DATABASE METHODS AND RESULTS

Inferred sequences

On the Sequences tab, OGRDB presents a browsable list of inferred alleles affirmed by the IARC review process, and, where a sequence has been accepted by IMGT, the canonical name allocated by IMGT. The Affirmation Level indicates the number of independent affirmations of the sequence by the IARC, up to a limit of three. The full set of sequences can be downloaded either in FASTA format, or in a provisional AIRR Community-defined format, which contains enriched metadata. Clicking on a sequence name provides a detailed view of the sequence record, including, importantly, the supporting evidence submitted to IARC that underlies the inferred sequence. Sequence entries are versioned: the Notes and History tabs provide details of IARC’s review, and any updates made to the record.

Submissions and inferred genotypes

Supporting evidence for inferred sequences is contained in one or more submissions. Submissions underlying a particular sequence can be accessed by clicking on the Submission IDs in the Evidence section of the sequence record. Alternatively, the Submissions tab of OGRDB provides a browsable view of all published submissions. A submission reports the analysis of one or more AIRR-seq repertoires. The analysis is provided in the form of an inferred genotype and accompanying information. The genotype lists the set of genes within a particular locus that lead to expressed productive sequences in the repertoire. For each gene, it provides usage statistics, including its observed frequency and statistics on its usage in combination with other genes (Figure 1). OGRDB supports the derivation of a standardized genotype format from a number of analytical tools: conversion scripts and guidance for submitters are available on the website.
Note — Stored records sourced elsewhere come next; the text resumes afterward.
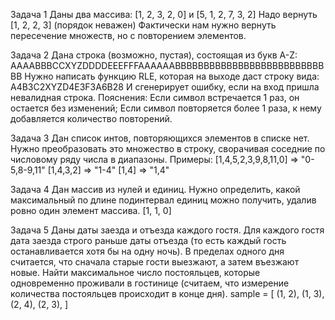 Задача 1
Даны два массива: [1, 2, 3, 2, 0] и [5, 1, 2, 7, 3, 2]
Надо вернуть [1, 2, 2, 3] (порядок неважен)
Фактически нам нужно вернуть пересечение множеств, но с повторением элементов. 

Задача 2
Дана строка (возможно, пустая), состоящая из букв A-Z: AAAABBBCCXYZDDDDEEEFFFAAAAAABBBBBBBBBBBBBBBBBBBBBBBBBBBB
Нужно написать функцию RLE, которая на выходе даст строку вида: A4B3C2XYZD4E3F3A6B28
И сгенерирует ошибку, если на вход пришла невалидная строка.
Пояснения: Если символ встречается 1 раз, он остается без изменений; Если символ повторяется более 1 раза, к нему добавляется количество повторений.

Задача 3
Дан список интов, повторяющихся элементов в списке нет. Нужно преобразовать это множество в строку, сворачивая соседние по числовому ряду числа в диапазоны. Примеры:
[1,4,5,2,3,9,8,11,0] => "0-5,8-9,11"
[1,4,3,2] => "1-4"
[1,4] => "1,4"

Задача 4
Дан массив из нулей и единиц. Нужно определить, какой максимальный по длине подинтервал единиц можно получить, удалив ровно один элемент массива.
[1, 1, 0]

Задача 5
Даны даты заезда и отъезда каждого гостя. Для каждого гостя дата заезда строго раньше даты отъезда (то есть каждый гость останавливается хотя бы на одну ночь). 
В пределах одного дня считается, что сначала старые гости выезжают, а затем въезжают новые. 
Найти максимальное число постояльцев, которые одновременно проживали в гостинице (считаем, что измерение количества постояльцев происходит в конце дня).
sample = [ (1, 2), (1, 3), (2, 4), (2, 3), ]
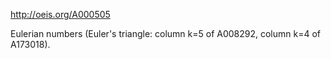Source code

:http://oeis.org/A000505

Eulerian numbers (Euler's triangle: column k=5 of A008292, column k=4 of A173018).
Alongside the genotype itself, the scripts provide a range of plots that can be used by the submitter and by reviewers to assess the strength and quality of the novel inferences (Figure 2): these can be attached to a submission for additional information.

Figure 1.

Partial screenshot of a genotype panel showing the statistics provided for inferred alleles, and, beneath, the statistics provided for all alleles (see Table 1 for a description of the information contained in these tables).

Figure 2.

Table 1.

Information provided in the OGRDB standardized genotype

Field	Description
sequence_id	Identifier of the allele (either IMGT, or the name assigned by the submitter to an inferred gene)
sequences	Overall number of sequences assigned to this allele
closest_reference	For inferred alleles, the closest reference gene and allele, as inferred by the tool
closest_host	For inferred alleles, the closest reference gene and allele that is in the subject's inferred genotype
nt_diff	For inferred alleles, the number of nucleotides that differ between this sequence and the closest reference gene and allele
nt_diff_host	For inferred alleles, the number of nucleotides that differ between this sequence and the closest reference gene and allele that is in the subject's inferred genotype
nt_substitutions	For inferred alleles, comma-separated list of nucleotide substitutions (e.g. G112A) between the sequence and the closest reference gene and allele. IMGT numbering is used for V-genes, and number from start of coding sequence for D- or J- genes.
aa_diff	For inferred alleles, the number of amino acids that differ between this sequence and the closest reference gene and allele
aa_substitutions	For inferred alleles, the list of amino acid substitutions (e.g. A96N) between the sequence and the closest reference gene and allele. IMGT numbering is used for V-genes, and number from start of coding sequence for D- or J- genes.
unmutated_sequences	The number of sequences exactly matching this unmutated sequence
assigned_unmutated_frequency	The number of sequences exactly matching this allele divided by the number of sequences assigned to this allele, *100
unmutated_umis	The number of molecules (identified by Unique Molecular Identifiers) exactly matching this unmutated sequence (if UMIs were used)
allelic_percentage	The number of sequences exactly matching the sequence of this allele divided by the number of sequences exactly matching any allele of this specific gene, *100
unmutated_frequency	The number of sequences exactly matching this sequence divided by the number of sequences exactly matching any allele of any gene, *100
unique_vs	The number of V allele calls (i.e. unique allelic sequences) found associated with this allele
unique_ds	The number of D allele calls (i.e. unique allelic sequences) found associated with this allele
unique_js	The number of J allele calls (i.e. unique allelic sequences) found associated with this allele
unique_cdr3s	The number of unique CDR3s found associated with this allele
unique_vs_unmutated	The number of V allele calls (i.e. unique allelic sequences) associated with unmutated sequences of this allele
unique_ds_unmutated	The number of D allele calls (i.e. unique allelic sequences) associated with unmutated sequences of this allele
unique_js_unmutated	The number of J allele calls (i.e. unique allelic sequences) associated with unmutated sequences of this allele
unique_cdr3s_unmutated	The number of unique CDR3s associated with unmutated sequences of this allele
haplotyping_gene	The gene or genes from which haplotyping was inferred, where haplotyping is possible (e.g. IGHJ6)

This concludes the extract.